Hey folks, it’s officially Mental Health Awareness Month.
So now is a great time to take an inventory of your emotions and habits to determine if you need to refocus your energy on prioritizing your mental health.
Do an internal spot check today and ask yourself:
- Has anything triggered me lately?
- Am I eating ok?
- Am I sleeping ok?
- Am I irritable or easily angered?
- Am I taking care of my finances like I’m supposed to?
- Am I overly worried or anxious?
- Am I unusually tired or fatigued?
- Have I felt sad or hopeless more than 2 days in the past week?
- Am I looking forward to the future or am I just getting by?
If you recognize that something has gone awry after running through these questions, or if you already know for sure you’re not in a good space, now’s the time to let somebody know!
In this fight to defeat the stigma of mental illness, our best weapon is our transparency.
I spent a very long time trying to hide in the shadows – secretly carrying shame, being in denial about the severity of my illness, and worrying about what people would think of me.
But all it did was isolate me further and worsen my pain.
It was fear of rejection that kept me from telling friends and potential partners that I spent time in the mental ward after having a major mental breakdown
I couldn’t tell anyone that I had panic attacks so severe that I called the paramedics and took myself to the ER.
I never wanted to share with anyone why I had to be sedated for almost 5 years straight to go to sleep at night or that I went through a period where I was afraid to drive alone or just leave the house period.
I couldn’t bring myself to let my friends know that I suffered from severe OCD and worried about off-the-wall things all the time.
I tried my best to be perceived as “normal,” but I eventually imploded and came dangerously close to committing suicide.
So if you’re reading this and you know you’ve been suffering in silence, I strongly urge you to speak up and tell the whole truth and nothing but the truth about what you’ve been going through.
It’s time to treat yourself with compassion.

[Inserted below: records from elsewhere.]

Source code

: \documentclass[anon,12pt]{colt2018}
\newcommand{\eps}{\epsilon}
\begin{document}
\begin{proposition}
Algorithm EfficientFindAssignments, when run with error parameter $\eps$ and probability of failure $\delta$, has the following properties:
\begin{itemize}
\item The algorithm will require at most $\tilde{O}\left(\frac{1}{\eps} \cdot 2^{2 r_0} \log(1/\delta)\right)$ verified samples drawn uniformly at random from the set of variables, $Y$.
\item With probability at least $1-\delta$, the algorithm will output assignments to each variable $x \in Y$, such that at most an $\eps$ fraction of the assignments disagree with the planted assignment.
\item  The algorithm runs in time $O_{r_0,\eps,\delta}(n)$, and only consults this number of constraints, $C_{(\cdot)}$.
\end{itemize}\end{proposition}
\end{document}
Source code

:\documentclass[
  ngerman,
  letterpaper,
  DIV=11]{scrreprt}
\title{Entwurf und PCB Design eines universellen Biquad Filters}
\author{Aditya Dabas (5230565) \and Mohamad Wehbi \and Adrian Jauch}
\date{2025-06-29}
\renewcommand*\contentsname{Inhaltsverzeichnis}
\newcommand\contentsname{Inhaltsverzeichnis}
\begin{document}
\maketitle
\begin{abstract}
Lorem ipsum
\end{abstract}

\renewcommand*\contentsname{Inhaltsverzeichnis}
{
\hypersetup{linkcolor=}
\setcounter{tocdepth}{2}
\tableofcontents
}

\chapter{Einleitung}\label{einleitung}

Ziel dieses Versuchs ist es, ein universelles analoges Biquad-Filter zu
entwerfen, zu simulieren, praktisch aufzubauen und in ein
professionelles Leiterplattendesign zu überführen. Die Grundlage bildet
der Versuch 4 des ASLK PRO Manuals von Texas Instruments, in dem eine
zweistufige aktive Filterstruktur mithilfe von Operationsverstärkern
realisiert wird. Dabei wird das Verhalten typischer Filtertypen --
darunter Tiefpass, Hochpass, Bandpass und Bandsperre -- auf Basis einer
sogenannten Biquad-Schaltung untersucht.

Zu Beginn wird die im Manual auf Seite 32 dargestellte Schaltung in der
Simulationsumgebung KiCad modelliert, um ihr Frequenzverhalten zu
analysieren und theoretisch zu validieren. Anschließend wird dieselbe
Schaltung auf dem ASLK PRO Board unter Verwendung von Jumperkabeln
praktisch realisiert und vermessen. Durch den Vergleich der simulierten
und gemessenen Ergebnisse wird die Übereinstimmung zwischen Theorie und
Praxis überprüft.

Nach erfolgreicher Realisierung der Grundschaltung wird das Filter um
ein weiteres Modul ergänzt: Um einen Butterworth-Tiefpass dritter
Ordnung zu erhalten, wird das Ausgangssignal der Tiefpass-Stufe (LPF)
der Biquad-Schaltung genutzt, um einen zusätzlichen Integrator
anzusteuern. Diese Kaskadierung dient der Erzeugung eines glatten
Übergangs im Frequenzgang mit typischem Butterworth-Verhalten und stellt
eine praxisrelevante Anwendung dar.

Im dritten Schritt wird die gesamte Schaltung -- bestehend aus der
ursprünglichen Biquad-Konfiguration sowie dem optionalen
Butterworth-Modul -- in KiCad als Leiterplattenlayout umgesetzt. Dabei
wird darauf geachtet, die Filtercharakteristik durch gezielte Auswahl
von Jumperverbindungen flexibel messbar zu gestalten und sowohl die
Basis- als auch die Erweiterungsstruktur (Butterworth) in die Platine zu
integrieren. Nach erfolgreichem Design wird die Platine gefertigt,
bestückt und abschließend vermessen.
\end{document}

According to the Anxiety & Depression Association of America, there are nearly 450 million people across the globe struggling with mental illness, but about two-thirds of those people never seek treatment!
And that’s because folks are either too embarrassed, too ashamed, or too far in denial to even speak about their issues.
So do yourself a favor and tell someone your story today.
You deserve to be heard, understood, and helped.
Sincerely,
Alexia
This was powerful Alexia. Thanks for being an encouragement for those who need support in the area of mental health and also sharing the power of your testimony!